Shot the priminister? Obviously

Been in a shoot out on Air Force one? Average Monday

Star Rating: ***** (5 Stars)

Code Name Verity just blew me away.  

On the surface, this book appears to be the story of an unnamed English SCOTTISH female spy who has been captured by the Gestapo in Nazi-occupied France.  The bribe of a few basic amenities such as her clothes and a blanket prompts her to make a deal with her interrogators - she’ll give them wireless code and a full, written “confession” if they stop torturing her to the point of insanity.  

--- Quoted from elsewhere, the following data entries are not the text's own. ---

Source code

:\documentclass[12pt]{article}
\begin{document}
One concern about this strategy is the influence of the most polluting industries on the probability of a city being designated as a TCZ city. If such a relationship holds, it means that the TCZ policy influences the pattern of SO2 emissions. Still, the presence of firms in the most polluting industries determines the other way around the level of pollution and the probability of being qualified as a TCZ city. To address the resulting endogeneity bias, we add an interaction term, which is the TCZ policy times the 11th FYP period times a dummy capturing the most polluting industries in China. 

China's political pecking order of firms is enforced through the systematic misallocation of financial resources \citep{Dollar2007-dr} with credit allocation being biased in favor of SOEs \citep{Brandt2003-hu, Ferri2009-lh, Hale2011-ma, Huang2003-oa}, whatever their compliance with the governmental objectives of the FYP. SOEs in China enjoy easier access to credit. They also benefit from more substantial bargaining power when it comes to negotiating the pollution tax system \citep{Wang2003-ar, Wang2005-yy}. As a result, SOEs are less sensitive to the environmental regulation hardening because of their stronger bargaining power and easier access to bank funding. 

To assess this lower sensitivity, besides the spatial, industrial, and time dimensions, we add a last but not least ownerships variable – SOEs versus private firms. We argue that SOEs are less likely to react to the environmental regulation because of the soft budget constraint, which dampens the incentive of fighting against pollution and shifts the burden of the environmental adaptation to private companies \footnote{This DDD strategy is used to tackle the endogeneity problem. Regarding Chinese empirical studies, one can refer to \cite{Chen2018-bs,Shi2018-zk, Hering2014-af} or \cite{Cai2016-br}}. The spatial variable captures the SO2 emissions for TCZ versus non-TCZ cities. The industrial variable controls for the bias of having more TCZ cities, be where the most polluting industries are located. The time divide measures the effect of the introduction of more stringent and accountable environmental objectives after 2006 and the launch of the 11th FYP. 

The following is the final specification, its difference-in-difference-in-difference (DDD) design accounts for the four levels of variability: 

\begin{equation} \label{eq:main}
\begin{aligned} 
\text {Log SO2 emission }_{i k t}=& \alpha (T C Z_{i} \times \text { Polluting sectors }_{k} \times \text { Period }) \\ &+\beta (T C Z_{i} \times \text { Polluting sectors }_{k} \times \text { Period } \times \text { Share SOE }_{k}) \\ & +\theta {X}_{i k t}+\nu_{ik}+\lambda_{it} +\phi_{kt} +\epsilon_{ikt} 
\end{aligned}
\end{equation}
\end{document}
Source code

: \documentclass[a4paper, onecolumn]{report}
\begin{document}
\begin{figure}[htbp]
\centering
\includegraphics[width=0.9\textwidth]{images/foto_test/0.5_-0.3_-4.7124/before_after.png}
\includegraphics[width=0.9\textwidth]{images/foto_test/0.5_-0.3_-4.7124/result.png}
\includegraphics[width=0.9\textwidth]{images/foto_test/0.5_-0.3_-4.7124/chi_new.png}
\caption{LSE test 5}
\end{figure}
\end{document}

The first interesting twist comes in the narrative style, when the prisoner decides to tell the story from her best friend Maddie’s point of view.  The intimacy of this choice sets the tone for the rest of the book.  Our narrator, who identifies herself by the nickname Queenie for most of her confession, tells the story of how she and Maddie became best friends with a casual knowledge of Maddie’s mind and feelings that says more than the actual stories.  It becomes clear almost immediately that though Queenie is the narrator, her entire motivation for staying alive is to keep Maddie safe.

Maddie is a pilot.  This book is historical fiction, and one of the reasons I loved it so much was the description of wartime occupations for women in England.  Maddie is a mechanic, an engineer, a wireless operator, and one of the best civilian pilots the Auxiliary Transport Authority has.  She flies broken and damaged planes all across England every day until she gets scouted to start ferrying unidentified spies to and from secret air bases.  Maddie’s love of being in the air is beautiful to read, and her devotion to Queenie is how I feel about my own two best friends.

Queenie’s account of her history as a spy, her friendship with Maddie, and her incarceration in France has a few bits that jumped out to me immediately as incongruous.  On the surface it appears that Queenie is thoroughly cowed by her torturers.  She is disgusted by her own cowardice, by her willingness to spill important secrets at the mention of kerosene, and by her own memory for being good enough that she has many secrets to spill.  Don’t get too complacent though, all is not as it appears!  Queenie is, after all, a skilled spy.

Code Name Verity is simultaneously an action-packed adventure and a hauntingly sweet story about friendship.  I’m still not over it, and I read it a week ago.  By then end I was in tears (be warned, this is not a happy book) and I had to immediately give it to my Dad so that someone else would know my pain.  Read it with compassion and a devious mind.